Research has linked adolescents’ exposure to alcohol and tobacco advertising to early initiation of those substances and higher consumption among those already using them. Similarly, exposure to cannabis marketing may also be associated with increased adolescent use.
Online cannabis marketing can help cannabis brands reach a broad audience while complying with regulations. Using contextual targeting, for example, allows retailers to place ads on relevant content websites and apps where users are looking for cannabis products without violating regulations.
Partnering with influencers on Instagram and TikTok can boost brand awareness and credibility by educating consumers about the product, debunking myths, and encouraging responsible use.
Influencers are less likely to run into trouble with platform rules for overt promotion of their products, and providing educational content demonstrates a willingness to comply with industry standards.
Email automation can also help promote new products, offer discounts on existing products, and drive sales by reminding customers who have abandoned their online shopping carts. However, it’s essential to ensure that the right message reaches the right people while avoiding regulatory backlash.
Whether attending local events or creating mailers, marketing offline can be a great way to get your cannabis business noticed. Mailers can include postcards, brochures, flyers, door hangers, coupon books, or personalized cards. Another great marketing technique is to host a marijuana convention or other event where you can showcase your products and services.

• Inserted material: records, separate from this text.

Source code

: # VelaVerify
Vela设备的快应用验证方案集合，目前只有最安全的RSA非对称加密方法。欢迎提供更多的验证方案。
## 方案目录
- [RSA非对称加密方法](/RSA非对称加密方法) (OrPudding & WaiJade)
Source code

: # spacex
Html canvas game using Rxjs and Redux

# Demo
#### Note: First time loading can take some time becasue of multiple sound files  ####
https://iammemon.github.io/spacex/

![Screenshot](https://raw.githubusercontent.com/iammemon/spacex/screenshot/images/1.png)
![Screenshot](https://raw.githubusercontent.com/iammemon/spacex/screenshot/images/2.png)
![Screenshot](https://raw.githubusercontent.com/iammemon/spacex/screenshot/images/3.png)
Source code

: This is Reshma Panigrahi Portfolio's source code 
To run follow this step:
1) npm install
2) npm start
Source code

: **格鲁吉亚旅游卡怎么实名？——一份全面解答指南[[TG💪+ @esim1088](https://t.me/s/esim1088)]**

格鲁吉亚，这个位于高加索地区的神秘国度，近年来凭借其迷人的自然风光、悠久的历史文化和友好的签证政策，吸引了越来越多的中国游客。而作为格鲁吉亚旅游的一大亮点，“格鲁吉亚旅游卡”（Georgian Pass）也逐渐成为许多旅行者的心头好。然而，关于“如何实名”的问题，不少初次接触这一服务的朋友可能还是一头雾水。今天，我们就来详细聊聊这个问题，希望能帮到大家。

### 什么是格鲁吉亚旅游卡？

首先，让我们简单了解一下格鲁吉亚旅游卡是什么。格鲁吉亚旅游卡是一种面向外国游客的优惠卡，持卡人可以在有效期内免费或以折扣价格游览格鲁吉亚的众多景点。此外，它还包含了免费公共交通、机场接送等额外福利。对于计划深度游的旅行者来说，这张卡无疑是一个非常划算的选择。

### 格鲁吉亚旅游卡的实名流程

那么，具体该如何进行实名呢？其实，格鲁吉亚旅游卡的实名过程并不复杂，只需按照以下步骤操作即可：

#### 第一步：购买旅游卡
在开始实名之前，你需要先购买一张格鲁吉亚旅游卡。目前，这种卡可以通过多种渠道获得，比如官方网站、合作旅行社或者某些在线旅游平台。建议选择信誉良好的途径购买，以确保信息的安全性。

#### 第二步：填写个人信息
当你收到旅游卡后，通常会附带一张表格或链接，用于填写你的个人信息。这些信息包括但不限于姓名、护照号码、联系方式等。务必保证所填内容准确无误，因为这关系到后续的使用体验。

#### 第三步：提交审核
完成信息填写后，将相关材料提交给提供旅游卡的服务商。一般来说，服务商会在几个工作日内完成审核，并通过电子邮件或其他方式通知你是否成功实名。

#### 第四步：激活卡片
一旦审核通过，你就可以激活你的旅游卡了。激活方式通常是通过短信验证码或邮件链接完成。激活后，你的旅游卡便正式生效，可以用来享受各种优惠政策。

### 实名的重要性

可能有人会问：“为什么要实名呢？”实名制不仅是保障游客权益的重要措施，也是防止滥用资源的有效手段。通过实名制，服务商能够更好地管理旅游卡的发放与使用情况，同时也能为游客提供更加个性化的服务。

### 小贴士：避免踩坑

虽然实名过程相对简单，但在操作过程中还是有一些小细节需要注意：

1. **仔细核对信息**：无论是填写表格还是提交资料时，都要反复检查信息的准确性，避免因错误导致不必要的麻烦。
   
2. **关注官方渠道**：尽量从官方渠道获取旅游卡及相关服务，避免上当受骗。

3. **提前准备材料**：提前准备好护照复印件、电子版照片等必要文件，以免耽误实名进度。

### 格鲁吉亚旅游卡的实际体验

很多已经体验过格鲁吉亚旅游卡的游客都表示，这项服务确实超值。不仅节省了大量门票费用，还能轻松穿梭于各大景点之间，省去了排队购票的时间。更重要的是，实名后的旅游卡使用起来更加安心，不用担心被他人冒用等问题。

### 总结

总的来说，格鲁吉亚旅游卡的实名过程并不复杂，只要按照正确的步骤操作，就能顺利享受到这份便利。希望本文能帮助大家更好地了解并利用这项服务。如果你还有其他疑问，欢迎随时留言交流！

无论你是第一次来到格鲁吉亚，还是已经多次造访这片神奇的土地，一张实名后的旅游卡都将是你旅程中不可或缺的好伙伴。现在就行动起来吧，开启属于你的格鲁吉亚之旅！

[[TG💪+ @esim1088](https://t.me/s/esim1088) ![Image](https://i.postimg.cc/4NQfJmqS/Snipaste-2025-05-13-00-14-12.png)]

Social media can be an important marketing strategy for businesses, and take note that certain social platforms have age restrictions that may prohibit specific marketing campaigns. It is also necessary to avoid using cannabis or marijuana-related keywords in your ad text, as this can trigger the platform to suspend or remove your account.
Other popular marketing tactics for cannabis businesses include email marketing and influencer marketing. Influencer marketing is a strategy where popular social media influencers promote your products and brand to their audience. This is a great way to boost website traffic and sales for your cannabis business.
In the cannabis industry, marketing is a tricky business. It’s essential to know your market and adhere to state regulations. Still, it can also be challenging to determine how best to promote your products, especially when it comes to outdoor advertising, where there’s minimal control over who sees your billboard.
While states have restrictions that prevent adolescents from being exposed to cannabis marketing, this doesn’t necessarily stop it from happening. Longitudinal data has shown that exposure to cannabis marketing is associated with higher odds of past-year marijuana use among adolescents.
Many states restrict specific tactics in their cannabis marketing policies, such as depictions of smoking or vaping, promoting health claims without FDA approval, endorsements or testimonials, association with alcohol or tobacco, and disparagement of other cannabis businesses. However, these rules are often inconsistently enforced, which can lead to violations.
Social Media Marketing
Cannabis brands can market themselves through social media but must be cautious. Some platforms have strict age verification rules, and others allow only paid advertising. Social media posts can get flagged if they are too explicit about cannabis or if they use medical symbols. Using unique and catchy logos branding that doesn’t make medical claims or partnerships with like-minded businesses can build brand awareness and generate buzz.
In a recent study, 469 adolescents self-reported exposure to cannabis marketing on social media or traditional (e.g., outdoor) media. Marketing exposure was associated with past-year cannabis use, adolescent demographics, and beliefs about the consequences of cannabis use.
Policymakers should consider regulating social media to limit cannabis promotion, and platforms may want to adopt more consistent policies. For example, Colorado explicitly prohibits cannabis retailers from advertising on any medium where more than 30% of the audience is expected to be under 21.